Stock Futures Mixed at End of Rough Week
U.S. stock futures were mixed on the final day of a difficult week, with Dow industrials component American International Group likely to get a boost from its new payout policy but computer maker Dell likely to struggle on its downbeat outlook.
S&P 500 futures were down just 0.4 of a point at 1,404.50 and Dow industrial futures were off just 3 points, while Nasdaq 100 futures dropped 3.75 points at 1,754.00.
U.S. stock markets declined Thursday, but were well off session lows, with manufacturing sentiment data helping to steady nerves about the broader economy. The Dow industrials dropped 34 points, the Nasdaq Composite lost 11.9 points and the S&P 500 fell 3.6 points.
Markets have seen a turbulent week amid concerns over a wide range of issues, from the Chinese stock market to the U.S. subprime mortgage market.
International stock markets also saw a mixed picture on Friday. The Shanghai Composite rose 1.2 percent and the Hang Seng rose in Hong Kong, while the Nikkei 225 dropped 1.4 percent in Tokyo. European stock markets wobbled between positive and negative territory.
The dollar fell modestly against the yen, off 0.2 percent at 117.54 yen. The yen’s recent strength has been a concern to stock market investors, as many hedge funds borrow in yen to fund trades made elsewhere in the world. Should the yen appreciate too rapidly, the "carry trade" could unwind.

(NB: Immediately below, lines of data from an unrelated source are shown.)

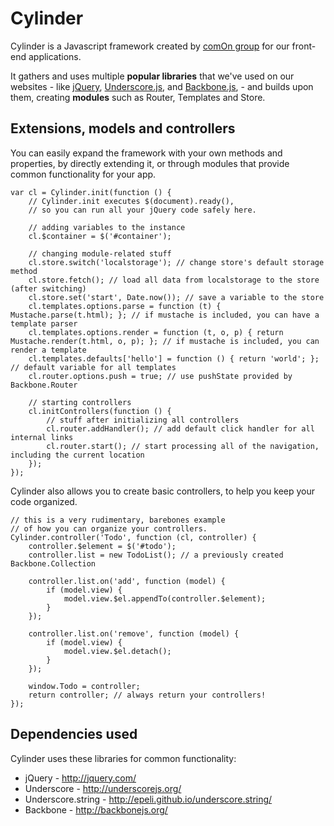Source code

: <a name="Cylinder"></a>

# Cylinder

Cylinder is a Javascript framework created by [comOn group](http://www.comon.pt/) for our front-end applications.

It gathers and uses multiple **popular libraries** that we've used on our websites - like [jQuery](http://jquery.com/), [Underscore.js](http://underscorejs.org/), and [Backbone.js](http://backbonejs.org/), - and builds upon them, creating **modules** such as Router, Templates and Store.

## Extensions, models and controllers

You can easily expand the framework with your own methods and properties, by directly extending it, or through modules that provide common functionality for your app.

```
var cl = Cylinder.init(function () {
    // Cylinder.init executes $(document).ready(),
    // so you can run all your jQuery code safely here.

    // adding variables to the instance
    cl.$container = $('#container');

    // changing module-related stuff
    cl.store.switch('localstorage'); // change store's default storage method
    cl.store.fetch(); // load all data from localstorage to the store (after switching)
    cl.store.set('start', Date.now()); // save a variable to the store
    cl.templates.options.parse = function (t) { Mustache.parse(t.html); }; // if mustache is included, you can have a template parser
    cl.templates.options.render = function (t, o, p) { return Mustache.render(t.html, o, p); }; // if mustache is included, you can render a template
    cl.templates.defaults['hello'] = function () { return 'world'; }; // default variable for all templates
    cl.router.options.push = true; // use pushState provided by Backbone.Router

    // starting controllers
    cl.initControllers(function () {
        // stuff after initializing all controllers
        cl.router.addHandler(); // add default click handler for all internal links
        cl.router.start(); // start processing all of the navigation, including the current location
    });
});
```

Cylinder also allows you to create basic controllers, to help you keep your code organized.

```
// this is a very rudimentary, barebones example
// of how you can organize your controllers.
Cylinder.controller('Todo', function (cl, controller) {
    controller.$element = $('#todo');
    controller.list = new TodoList(); // a previously created Backbone.Collection

    controller.list.on('add', function (model) {
        if (model.view) {
            model.view.$el.appendTo(controller.$element);
        }
    });

    controller.list.on('remove', function (model) {
        if (model.view) {
            model.view.$el.detach();
        }
    });

    window.Todo = controller;
    return controller; // always return your controllers!
});
```

## Dependencies used

Cylinder uses these libraries for common functionality:

- jQuery - http://jquery.com/
- Underscore - http://underscorejs.org/
- Underscore.string - http://epeli.github.io/underscore.string/
- Backbone - http://backbonejs.org/

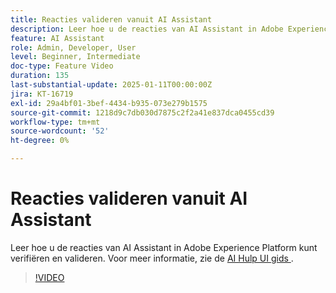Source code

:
 ```yaml
---
title: Reacties valideren vanuit AI Assistant
description: Leer hoe u de reacties van AI Assistant in Adobe Experience Platform kunt verifiëren en valideren.
feature: AI Assistant
role: Admin, Developer, User
level: Beginner, Intermediate
doc-type: Feature Video
duration: 135
last-substantial-update: 2025-01-11T00:00:00Z
jira: KT-16719
exl-id: 29a4bf01-3bef-4434-b935-073e279b1575
source-git-commit: 1218d9c7db030d7875c2f2a41e837dca0455cd39
workflow-type: tm+mt
source-wordcount: '52'
ht-degree: 0%

---
```


# Reacties valideren vanuit AI Assistant

Leer hoe u de reacties van AI Assistant in Adobe Experience Platform kunt verifiëren en valideren. Voor meer informatie, zie de [&#x200B; AI Hulp UI gids &#x200B;](https://experienceleague.adobe.com/nl/docs/experience-platform/ai-assistant/ui-guide#verify-responses).

>[!VIDEO](https://video.tv.adobe.com/v/3441745/?learn=on&enablevpops&captions=dut)
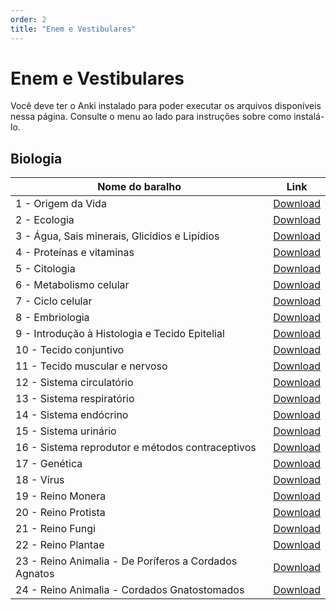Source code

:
 ```yaml
---
order: 2
title: "Enem e Vestibulares"
---
```


# Enem e Vestibulares

Você deve ter o Anki instalado para poder executar os arquivos disponíveis nessa página. Consulte o menu ao lado para instruções sobre como instalá-lo.

## Biologia

<TableWrap>

| Nome do baralho                                       | Link                                                                                            |
|-------------------------------------------------------|-------------------------------------------------------------------------------------------------|
| 1 - Origem da Vida                                    | [Download](https://raposas.net/0:/Arquivos%20Principais/Flashcards/Enem%20e%20Vestibulares/Biologia/1%20-%20Origem%20da%20Vida.apkg) |
| 2 - Ecologia                                          | [Download](https://raposas.net/0:/Arquivos%20Principais/Flashcards/Enem%20e%20Vestibulares/Biologia/2%20-%20Ecologia.apkg)     |
| 3 - Água, Sais minerais, Glicídios e Lipídios         | [Download](https://raposas.net/0:/Arquivos%20Principais/Flashcards/Enem%20e%20Vestibulares/Biologia/3%20-%20%C3%81gua,%20Sais%20minerais,%20Glic%C3%ADdios%20e%20Lip%C3%ADdios.apkg) |
| 4 - Proteínas e vitaminas                             | [Download](https://raposas.net/0:/Arquivos%20Principais/Flashcards/Enem%20e%20Vestibulares/Biologia/4%20-%20Prote%C3%ADnas%20e%20vitaminas.apkg)   |
| 5 - Citologia                                         | [Download](https://raposas.net/0:/Arquivos%20Principais/Flashcards/Enem%20e%20Vestibulares/Biologia/5%20-%20Citologia.apkg) |
| 6 - Metabolismo celular                               | [Download](https://raposas.net/0:/Arquivos%20Principais/Flashcards/Enem%20e%20Vestibulares/Biologia/6%20-%20Metabolismo%20celular.apkg)     |
| 7 - Ciclo celular                                     | [Download](https://raposas.net/0:/Arquivos%20Principais/Flashcards/Enem%20e%20Vestibulares/Biologia/7%20-%20Ciclo%20celular.apkg)       |
| 8 - Embriologia                                       | [Download](https://raposas.net/0:/Arquivos%20Principais/Flashcards/Enem%20e%20Vestibulares/Biologia/8%20-%20Embriologia.apkg)   |
| 9 - Introdução à Histologia e Tecido Epitelial        | [Download](https://raposas.net/0:/Arquivos%20Principais/Flashcards/Enem%20e%20Vestibulares/Biologia/9%20-%20Introdu%C3%A7%C3%A3o%20%C3%A0%20histologia%20e%20tecido%20epitelial.apkg)   |
| 10 - Tecido conjuntivo                                | [Download](https://raposas.net/0:/Arquivos%20Principais/Flashcards/Enem%20e%20Vestibulares/Biologia/10%20-%20Tecido%20conjuntivo.apkg)   |
| 11 - Tecido muscular e nervoso                        | [Download](https://raposas.net/0:/Arquivos%20Principais/Flashcards/Enem%20e%20Vestibulares/Biologia/11%20-%20Tecido%20Muscular%20e%20Nervoso.apkg)   |
| 12 - Sistema circulatório                             | [Download](https://raposas.net/0:/Arquivos%20Principais/Flashcards/Enem%20e%20Vestibulares/Biologia/12%20-%20Sistema%20circulat%C3%B3rio.apkg)   |
| 13 - Sistema respiratório                             | [Download](https://raposas.net/0:/Arquivos%20Principais/Flashcards/Enem%20e%20Vestibulares/Biologia/13%20-%20Sistema%20respirat%C3%B3rio.apkg)   |
| 14 - Sistema endócrino                                | [Download](https://raposas.net/0:/Arquivos%20Principais/Flashcards/Enem%20e%20Vestibulares/Biologia/14%20-%20Sistema%20end%C3%B3crino.apkg)   |
| 15 - Sistema urinário                                 | [Download](https://raposas.net/0:/Arquivos%20Principais/Flashcards/Enem%20e%20Vestibulares/Biologia/15%20-%20Sistema%20urin%C3%A1rio.apkg)   |
| 16 - Sistema reprodutor e métodos contraceptivos      | [Download](https://raposas.net/0:/Arquivos%20Principais/Flashcards/Enem%20e%20Vestibulares/Biologia/16%20-%20Sistema%20reprodutor%20e%20m%C3%A9todos%20contraceptivos.apkg)   |
| 17 - Genética                                         | [Download](https://raposas.net/0:/Arquivos%20Principais/Flashcards/Enem%20e%20Vestibulares/Biologia/17%20-%20Gen%C3%A9tica.apkg)   |
| 18 - Vírus                                            | [Download](https://raposas.net/0:/Arquivos%20Principais/Flashcards/Enem%20e%20Vestibulares/Biologia/18%20-%20V%C3%ADrus.apkg)   |
| 19 - Reino Monera                                     | [Download](https://raposas.net/0:/Arquivos%20Principais/Flashcards/Enem%20e%20Vestibulares/Biologia/19%20-%20Reino%20Monera.apkg)   |
| 20 - Reino Protista                                   | [Download](https://raposas.net/0:/Arquivos%20Principais/Flashcards/Enem%20e%20Vestibulares/Biologia/20%20-%20Reino%20Protista.apkg)   |
| 21 - Reino Fungi                                      | [Download](https://raposas.net/0:/Arquivos%20Principais/Flashcards/Enem%20e%20Vestibulares/Biologia/21%20-%20Reino%20Fungi.apkg)   |
| 22 - Reino Plantae                                    | [Download](https://raposas.net/0:/Arquivos%20Principais/Flashcards/Enem%20e%20Vestibulares/Biologia/22%20-%20Reino%20Plantae.apkg)   |
| 23 - Reino Animalia - De Poríferos a Cordados Agnatos | [Download](https://raposas.net/0:/Arquivos%20Principais/Flashcards/Enem%20e%20Vestibulares/Biologia/23%20-%20Reino%20Animalia%20-%20De%20Por%C3%ADferos%20a%20Cordados%20Agnatos.apkg)   |
| 24 - Reino Animalia - Cordados Gnatostomados          | [Download](https://raposas.net/0:/Arquivos%20Principais/Flashcards/Enem%20e%20Vestibulares/Biologia/24%20-%20Reino%20Animalia%20-%20Cordados%20Gnatostomados.apkg)   |

</TableWrap>

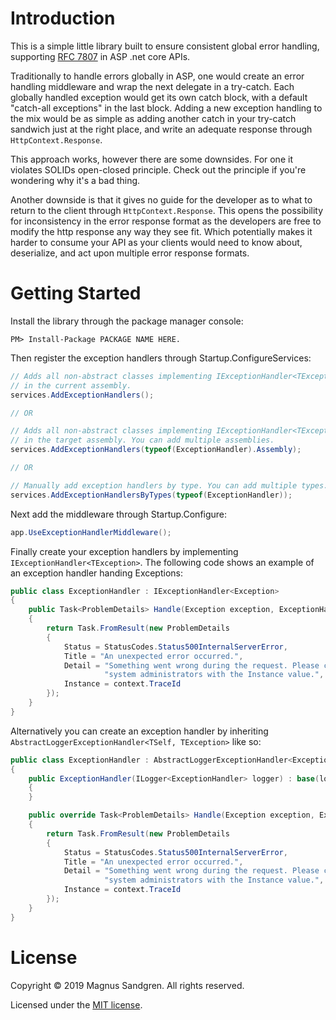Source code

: # Introduction 
This is a simple little library built to ensure consistent global error handling, supporting [RFC 7807](https://tools.ietf.org/html/rfc7807) in ASP .net core APIs.

Traditionally to handle errors globally in ASP, one would create an error handling middleware and wrap the next delegate in a try-catch. Each globally handled exception would get its own catch block, with a default "catch-all exceptions" in the last block. Adding a new exception handling to the mix would be as simple as adding another catch in your try-catch sandwich just at the right place, and write an adequate response through `HttpContext.Response`. 

This approach works, however there are some downsides. For one it violates SOLIDs open-closed principle. Check out the principle if you're wondering why it's a bad thing. 

Another downside is that it gives no guide for the developer as to what to return to the client through `HttpContext.Response`. This opens the possibility for inconsistency in the error response format as the developers are free to modify the http response any way they see fit. Which potentially makes it harder to consume your API as your clients would need to know about, deserialize, and act upon multiple error response formats.

# Getting Started
Install the library through the package manager console:
```
PM> Install-Package PACKAGE NAME HERE.
```

Then register the exception handlers through Startup.ConfigureServices:
```csharp
// Adds all non-abstract classes implementing IExceptionHandler<TException>
// in the current assembly.
services.AddExceptionHandlers();

// OR

// Adds all non-abstract classes implementing IExceptionHandler<TException>
// in the target assembly. You can add multiple assemblies. 
services.AddExceptionHandlers(typeof(ExceptionHandler).Assembly);

// OR

// Manually add exception handlers by type. You can add multiple types.
services.AddExceptionHandlersByTypes(typeof(ExceptionHandler));
```

Next add the middleware through Startup.Configure:
```csharp
app.UseExceptionHandlerMiddleware();
```

Finally create your exception handlers by implementing `IExceptionHandler<TException>`. The following code shows an example of an exception handler handing Exceptions:
```csharp
public class ExceptionHandler : IExceptionHandler<Exception>
{
    public Task<ProblemDetails> Handle(Exception exception, ExceptionHandlerContext context)
    {
        return Task.FromResult(new ProblemDetails
        {
            Status = StatusCodes.Status500InternalServerError,
            Title = "An unexpected error occurred.",
            Detail = "Something went wrong during the request. Please contact " +
                     "system administrators with the Instance value.",
            Instance = context.TraceId
        });
    }
}
```

Alternatively you can create an exception handler by inheriting `AbstractLoggerExceptionHandler<TSelf, TException>` like so:

```csharp
public class ExceptionHandler : AbstractLoggerExceptionHandler<ExceptionHandler, Exception>
{
    public ExceptionHandler(ILogger<ExceptionHandler> logger) : base(logger)
    {
    }

    public override Task<ProblemDetails> Handle(Exception exception, ExceptionHandlerContext context)
    {
        return Task.FromResult(new ProblemDetails
        {
            Status = StatusCodes.Status500InternalServerError,
            Title = "An unexpected error occurred.",
            Detail = "Something went wrong during the request. Please contact " +
                     "system administrators with the Instance value.",
            Instance = context.TraceId
        });
    }
}
```

# License
Copyright © 2019 Magnus Sandgren. All rights reserved.

Licensed under the [MIT license](LICENSE.txt).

The key economic indicator on Friday is the final release of the University of Michigan consumer confidence poll for February, due out about half-hour into trading. St. Louis Fed President William Poole will be speaking about energy prices and the economy.
Oil futures rose 20 cents to $62.20 a barrel, while gold futures rose $1.50 to $666.60 an ounce.
Of companies in focus, Dell Inc. shares dropped 2.7 percent in Frankfurt after reporting a 33 percent profit decline on a worse-than-forecast revenue decline. Dell said in a statement that its earnings and gross margins would be under pressure for several quarters as it implements restructuring efforts, and it didn’t give any exact earnings or revenue forecasts.
Novell Inc. dropped 4 percent in overseas trading after surprisingly swinging to a quarterly loss and reporting a 5 percent revenue decline.
Insurance giant American International Group Inc., on the other hand, rose 1 percent after reporting a jump in net income and a big share buyback and dividend plan. The buyback plan will allow AIG to repurchase up to $8 billion in stock, and the insurer plans to buy back $5 billion worth in 2007. As part of the new dividend policy, AIG will lift its common stock dividend by roughly 20 percent a year, under "normal" circumstances, the company added.
Gap Inc. reported a 35 percent profit decline after a year of sales turmoil and executive shake-ups and lowered its forecast.
Immersion Corp. is due to soar after the maker of touch sensation technology settled a patent dispute with Sony in a deal that will have its products used in PlayStation products.
Zurich Financial agreed to buy Bristol West Holdings Inc. for $712 million in cash, or $22.50 a share, which is a 39 percent premium to Thursday’s close.